The only restriction that any of these museums have on photography is to forbid the use of the flash. This has less to do with light damaging the paintings, I think, than the fact that flash photography is really annoying when you're trying to contemplate artwork.

Kirby Olson said...

The second two paintings are by Picasso (I think), but who made the first painting?

Probably another man.

So this is a man looking at men's paintings, unless of course a woman painted the first one. I don't know who did it. Can anyone tell me?

One could argue that these are objectifications of women already broken down in such a way that they don't scare men. So now we can stare.

But all over New York city especially in the summer you have men lolligagging in order to look at the women walking by. Studies show that the men almost never actually approach the women. They just like to look at them. Probably because they're so beautiful.

Men like beauty. Beauty is beautiful. The beautiful is sometimes manly.

Manly brutes embrace beauty. Isn't that beautiful?

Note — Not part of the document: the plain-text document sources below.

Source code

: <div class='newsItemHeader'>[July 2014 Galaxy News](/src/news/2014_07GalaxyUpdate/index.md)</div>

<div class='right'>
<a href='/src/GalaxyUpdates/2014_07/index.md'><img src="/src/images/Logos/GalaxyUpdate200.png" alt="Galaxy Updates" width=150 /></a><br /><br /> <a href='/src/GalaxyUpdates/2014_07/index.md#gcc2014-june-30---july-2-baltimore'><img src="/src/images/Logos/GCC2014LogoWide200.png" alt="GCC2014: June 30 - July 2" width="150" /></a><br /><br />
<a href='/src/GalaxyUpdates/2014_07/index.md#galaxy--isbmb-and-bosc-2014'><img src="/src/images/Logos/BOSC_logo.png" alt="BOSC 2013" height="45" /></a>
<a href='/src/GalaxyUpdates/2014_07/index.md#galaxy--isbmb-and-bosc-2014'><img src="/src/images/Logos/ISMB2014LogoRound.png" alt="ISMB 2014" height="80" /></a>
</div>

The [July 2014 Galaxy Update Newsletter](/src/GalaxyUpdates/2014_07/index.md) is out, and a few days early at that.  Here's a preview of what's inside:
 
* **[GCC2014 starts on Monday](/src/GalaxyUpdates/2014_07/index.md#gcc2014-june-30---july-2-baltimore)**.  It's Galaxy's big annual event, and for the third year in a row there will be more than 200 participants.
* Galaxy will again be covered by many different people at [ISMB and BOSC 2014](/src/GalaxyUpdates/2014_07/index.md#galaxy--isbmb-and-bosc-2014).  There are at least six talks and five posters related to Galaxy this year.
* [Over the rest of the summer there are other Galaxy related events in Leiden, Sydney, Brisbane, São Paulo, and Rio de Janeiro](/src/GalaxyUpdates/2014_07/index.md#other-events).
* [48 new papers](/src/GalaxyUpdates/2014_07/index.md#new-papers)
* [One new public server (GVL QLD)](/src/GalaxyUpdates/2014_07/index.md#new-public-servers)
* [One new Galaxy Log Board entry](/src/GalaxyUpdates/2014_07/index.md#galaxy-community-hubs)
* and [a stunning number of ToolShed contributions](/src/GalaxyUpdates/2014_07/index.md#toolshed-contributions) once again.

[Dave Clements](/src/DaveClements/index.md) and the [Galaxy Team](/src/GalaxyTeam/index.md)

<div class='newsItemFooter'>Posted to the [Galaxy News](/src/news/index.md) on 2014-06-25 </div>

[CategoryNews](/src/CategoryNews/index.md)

I mean, as long as the beauties agree? and most beauties do agree to be embraced.

It's a friendly world of beautiful beauty.

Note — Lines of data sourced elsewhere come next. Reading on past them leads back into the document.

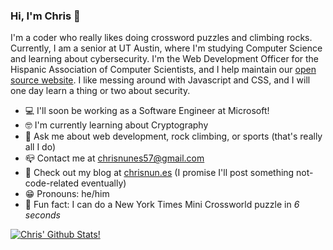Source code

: ### Hi, I'm Chris 👋

I'm a coder who really likes doing crossword puzzles and climbing rocks. Currently, I am a senior at UT Austin, where I'm studying Computer Science and learning about cybersecurity. I'm the Web Development Officer for the Hispanic Association of Computer Scientists, and I help maintain our [open source website](https://github.com/chrisnunes57/hacs-opensource). I like messing around with Javascript and CSS, and I will one day learn a thing or two about security.

  - 💻 I'll soon be working as a Software Engineer at Microsoft!
  - 🤓 I'm currently learning about Cryptography
  - 💬 Ask me about web development, rock climbing, or sports (that's really all I do)
  - 📪 Contact me at [chrisnunes57@gmail.com](mailto:chrisnunes57@gmail.com)
  - 🥵 Check out my blog at [chrisnun.es](https://chrisnun.es) (I promise I'll post something not-code-related eventually)
  - 😁 Pronouns: he/him
  - 🤯 Fun fact: I can do a New York Times Mini Crossworld puzzle in *6 seconds*
    
  [![Chris' Github Stats!](https://github-readme-stats.vercel.app/api?username=chrisnunes57)](https://github.com/anuraghazra/github-readme-stats)
  
  
<!--
**chrisnunes57/chrisnunes57** is a ✨ _special_ ✨ repository because its `README.md` (this file) appears on your GitHub profile.

Here are some ideas to get you started:

- 🔭 I’m currently working on ...
- 🌱 I’m currently learning ...
- 👯 I’m looking to collaborate on ...
- 🤔 I’m looking for help with ...
- 💬 Ask me about ...
- 📫 How to reach me: ...
- 😄 Pronouns: ...
- ⚡ Fun fact: ...
-->
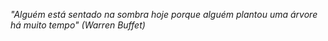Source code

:*"Alguém está sentado na sombra hoje porque alguém plantou uma árvore há muito tempo"* *(Warren Buffet)*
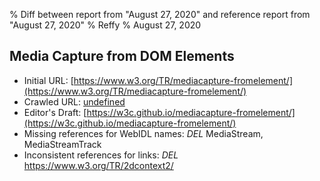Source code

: % Diff between report from "August 27, 2020" and reference report from "August 27, 2020"
% Reffy
% August 27, 2020

## Media Capture from DOM Elements

- Initial URL: [https://www.w3.org/TR/mediacapture-fromelement/](https://www.w3.org/TR/mediacapture-fromelement/)
- Crawled URL: [undefined](undefined)
- Editor's Draft: [https://w3c.github.io/mediacapture-fromelement/](https://w3c.github.io/mediacapture-fromelement/)
- Missing references for WebIDL names: *DEL* MediaStream, MediaStreamTrack
- Inconsistent references for links: *DEL* https://www.w3.org/TR/2dcontext2/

But who painted the first painting?

Jim Hu said...

Reminds me of the Woody Allen and Museum Girl from Play it again Sam.

Kemper said...

He saying to himself, why do fat chicks try to wear stuff that doesn't fit?

PeterP said...

When, I stopped in front of a great Cartier Bresson picture and pointed out a couple things about the jumping man and the tiny jumping figures in the background and said a couple things about it to my son...

I trust the phrase 'the decisive moment' or even perhaps "Il n'y a rien dans ce monde qui n'ait un moment decisif" - which was Cardinal de Retz before it was Cartier-Bresson - passed your lips.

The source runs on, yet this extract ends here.